The pass from the Michigan State transfer to the Penn State transfer might have been the cure for an ailing program, for Smith also saw the victory as a turning point.

“I feel like it is against a big, quality team,” he said. “It was one of the wins that we knew we were capable of. We took a lot of the SEC teams to the fourth quarter this year. It definitely gives us a sense of confidence and kind of a boost.”

Smith said the Tigers ran the winning play earlier in overtime but Thorne had to throw it away under pressure.

“I was low-key pitching for them to call it,” Smith said. “We came back to it and I’m like, ‘P, just throw it, it’s just like practice, just throw it and I’m ready to catch it.’”

Moments later, Jordan-Hare Stadium’s bleachers emptied when Amari Daniels dropped Marcel Reed’s reverse pass on Texas A&M’s two-point attempt.

“I did not know if they were going to storm the field or not and I turned around and some fan was smacking me in the head,” Thorne said. “It was awesome.”

It shouldn’t have been the first time for Thorne but the Gravedigger play in last year’s Iron Bowl denied him the pleasure.

“Last year, we were one play away from probably a field storm,” he said. “It’s something that you deal with the whole offseason and guys talk about. So, to finish that one the right way and then to have that experience is something that you can look back on when you’re 90 years old — if you’re fortunate enough to make it to 90.”

 

Iron Bowl shapes the future

 

Ah, Alabama, which is what Auburn fans think about as much as their own team. For much of Saturday night’s game, there had been no public announcements of the plight of the Tide, which was getting run over by a bunch of prairie dogs in a covered wagon out in Oklahoma. But with 1:54 to go in regulation, in the middle of the Tigers’ tying drive, the largest videoboard in college football — Auburn’s only true distinction in recent years — showed the Sooners celebrating their 24-3 win and the fans erupted in glee.

And now the Tigers could go to 6-6 and become bowl eligible with a win over Alabama this week, which wouldn’t erase but would avenge the Gravedigger loss on this field last year.

Saturday night’s stunning and simultaneous turn of events also shifted the bizarre yet entertaining arguments of which team has the worst coach and worst quarterback from Freeze and Thorne back to Kalen DeBoer and Jalen Milroe. It’s getting hard to keep track of but Milroe has gone from Heisman frontrunner to chief blunderer to the One Who Will Win the National Championship and now presumably, as Thorne was thought to be, the quarterback his coach is stuck with until he no longer is.

“There’s been a lot of ups and downs this year for me,” Thorne said, “a lot of struggles between the white lines and doing everything I can to show up and give everything I’ve got and make sure that I look back and have no regrets. And I feel like right now, I’ll be able to do that.”
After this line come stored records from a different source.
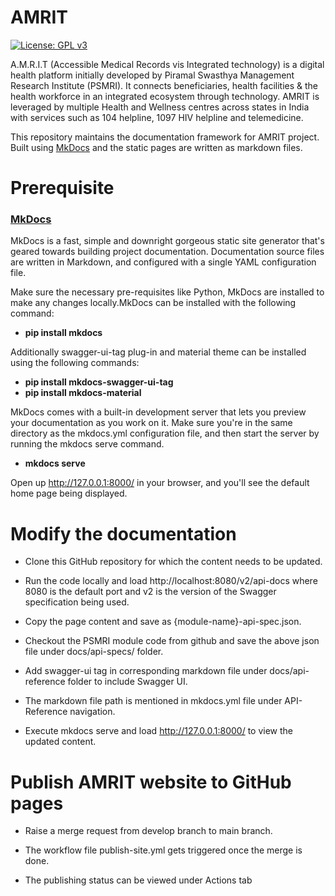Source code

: # AMRIT
[![License: GPL v3](https://img.shields.io/badge/License-GPLv3-blue.svg)](https://www.gnu.org/licenses/gpl-3.0)

A.M.R.I.T (Accessible Medical Records vis Integrated technology) is a digital health platform initially developed by Piramal Swasthya Management Research Institute (PSMRI). It connects beneficiaries, health facilities & the health workforce in an integrated ecosystem through technology. AMRIT is leveraged by multiple Health and Wellness centres across states in India with services such as 104 helpline, 1097 HIV helpline and telemedicine.

This repository maintains the documentation framework for AMRIT project. Built using [MkDocs](https://www.mkdocs.org/) and the static pages are written as markdown files.

# Prerequisite 
### [MkDocs](https://www.mkdocs.org/)
MkDocs is a fast, simple and downright gorgeous static site generator that's geared towards building project documentation. Documentation source files are written in Markdown, and configured with a single YAML configuration file.

Make sure the necessary pre-requisites like Python, MkDocs are installed to make any changes locally.MkDocs can be installed with the following command:  

- **pip install mkdocs**    
	  
Additionally swagger-ui-tag plug-in and material theme can be installed using the following commands:	

- **pip install mkdocs-swagger-ui-tag**    
- **pip install mkdocs-material**    
	  
MkDocs comes with a built-in development server that lets you preview your documentation as you work on it. Make sure you're in the same directory as the mkdocs.yml configuration file, and then start the server by running the mkdocs serve command. 

- **mkdocs serve**
  
Open up http://127.0.0.1:8000/ in your browser, and you'll see the default home page being displayed.    

# **Modify the documentation**  

- Clone this GitHub repository for which the content needs to be updated.    
  
- Run the code locally and load http://localhost:8080/v2/api-docs where 8080 is the default port and v2 is the version of the Swagger specification being used.  
    
- Copy the page content and save as {module-name}-api-spec.json. 

- Checkout the PSMRI module code from github and save the above json file under docs/api-specs/ folder.  
   
- Add swagger-ui tag in corresponding markdown file under docs/api-reference folder to include Swagger UI.  
   
- The markdown file path is mentioned in mkdocs.yml file under API-Reference navigation.    

- Execute mkdocs serve and load http://127.0.0.1:8000/ to view the updated content. 

# **Publish AMRIT website to GitHub pages**  

- Raise a merge request from develop branch to main branch.

- The workflow file publish-site.yml gets triggered once the merge is done.  

- The publishing status can be viewed under Actions tab 

  

  




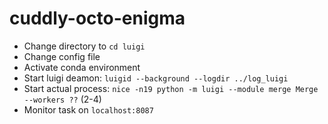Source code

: # cuddly-octo-enigma

* Change directory to `cd luigi`
* Change config file
* Activate conda environment
* Start luigi deamon: `luigid --background --logdir ../log_luigi`
* Start actual process: `nice -n19 python -m luigi --module merge Merge --workers ??` (2-4)
* Monitor task on `localhost:8087`
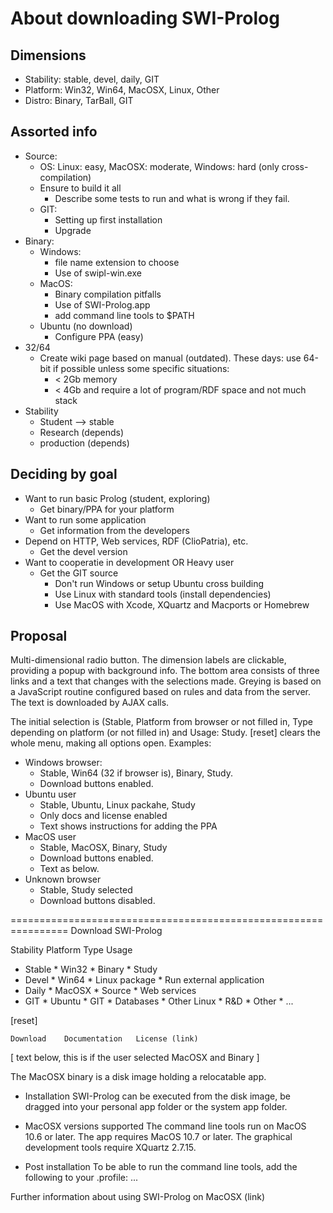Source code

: # About downloading SWI-Prolog

## Dimensions

  - Stability: stable, devel, daily, GIT
  - Platform:  Win32, Win64, MacOSX, Linux, Other
  - Distro:    Binary, TarBall, GIT

## Assorted info

  - Source:
    - OS: Linux: easy, MacOSX: moderate, Windows: hard (only cross-compilation)
    - Ensure to build it all
      - Describe some tests to run and what is wrong if they fail.
    - GIT:
      - Setting up first installation
      - Upgrade
  - Binary:
    - Windows:
      - file name extension to choose
      - Use of swipl-win.exe
    - MacOS:
      - Binary compilation pitfalls
      - Use of SWI-Prolog.app
      - add command line tools to $PATH
    - Ubuntu (no download)
      - Configure PPA (easy)
  - 32/64
    - Create wiki page based on manual (outdated).  These days:
      use 64-bit if possible unless some specific situations:
      - < 2Gb memory
      - < 4Gb and require a lot of program/RDF space and
        not much stack
  - Stability
    - Student --> stable
    - Research (depends)
    - production (depends)

## Deciding by goal

  - Want to run basic Prolog (student, exploring)
    - Get binary/PPA for your platform
  - Want to run some application
    - Get information from the developers
  - Depend on HTTP, Web services, RDF (ClioPatria), etc.
    - Get the devel version
  - Want to cooperatie in development OR Heavy user
    - Get the GIT source
      - Don't run Windows or setup Ubuntu cross building
      - Use Linux with standard tools (install dependencies)
      - Use MacOS with Xcode, XQuartz and Macports or Homebrew

## Proposal

Multi-dimensional radio button. The dimension labels are clickable,
providing a popup with background info. The bottom area consists of
three links and a text that changes with the selections made. Greying is
based on a JavaScript routine configured based on rules and data from
the server.  The text is downloaded by AJAX calls.

The initial selection is (Stable, Platform from browser or not filled
in, Type depending on platform (or not filled in) and Usage: Study.
[reset] clears the whole menu, making all options open.  Examples:

  - Windows browser:
    - Stable, Win64 (32 if browser is), Binary, Study.
    - Download buttons enabled.
  - Ubuntu user
    - Stable, Ubuntu, Linux packahe, Study
    - Only docs and license enabled
    - Text shows instructions for adding the PPA
  - MacOS user
    - Stable, MacOSX, Binary, Study
    - Download buttons enabled.
    - Text as below.
  - Unknown browser
    - Stable, Study selected
    - Download buttons disabled.


================================================================
			Download SWI-Prolog

  Stability   Platform	     Type	      Usage
  * Stable    * Win32	     * Binary	      * Study
  * Devel     * Win64	     * Linux package  * Run external application
  * Daily     * MacOSX	     * Source	      * Web services
  * GIT	      * Ubuntu	     * GIT	      * Databases
	      * Other Linux		      * R&D
	      * Other			      * ...

  [reset]


	Download	Documentation	License (link)

[ text below, this is if the user selected MacOSX and Binary ]

The MacOSX binary is a disk image holding a relocatable app.

  * Installation
  SWI-Prolog can be executed from the disk image, be dragged into
  your personal app folder or the system app folder.

  * MacOSX versions supported
  The command line tools run on MacOS 10.6 or later. The app
  requires MacOS 10.7 or later. The graphical development tools
  require XQuartz 2.7.15.

  * Post installation
  To be able to run the command line tools, add the following to
  your .profile: ...

  Further information about using SWI-Prolog on MacOSX (link)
Freeze preferred to stay in the moment rather than contemplate what a win over the Tide would mean.

“Oh, man, I just want to enjoy tonight right now,” he said. “The atmosphere tonight and us playing against a top-15 team with all the recruits that we have here that we want, that’s really the momentum. We’ve had one top-10 class in my time here and we’re on our way to number two.”

It’s also obvious Thorne and his young receivers are getting better. Thorne is taking better care of the ball. Then, there’s this:

“Our kids have started playing with more of a will to win and believing that they can,” Freeze said. “I’m not sure exactly what caused that. I’d love to play some of those games over. I think we could be sitting here with one or two losses and feeling quite pretty good about the season. We didn’t get it done but we did tonight against a really good football team.”

Questions remain, of course. What sort of measure is Texas A&M? Is a team that’s good enough to rally from a 21-0 deficit bad enough to fall that far behind to Auburn in the first place? Is it because, as Nick Saban asserted earlier in the day, that Jordan-Hare Stadium is haunted? Or was the game another sign that the SEC is cannibalistic and even the best teams will have a missing hand or foot?

“I told them at halftime that that easily could happen,” Freeze said of losing the 21-0 lead. “I don’t know if y’all are watching this league but it’s pretty brutal. It’s a tough league to play in and there’s no game that’s over.”

Freeze cannot escape the fact that next season is the do-or-die year for him and his program and it doesn’t matter that he must develop a new quarterback.

But for now, the current quarterback hopes to be a Thorne in the Tide’s side. The Tigers have been blown out in Tuscaloosa ever since their historic 28-27 Camback of 2010. Thorne isn’t going to win the Heisman like Cam Newton did that day but neither is Milroe. Neither team is going to win the national championship but, more importantly, what happens at Bryant-Denny Stadium will be a one-game season that will shape the destinies of both rivals.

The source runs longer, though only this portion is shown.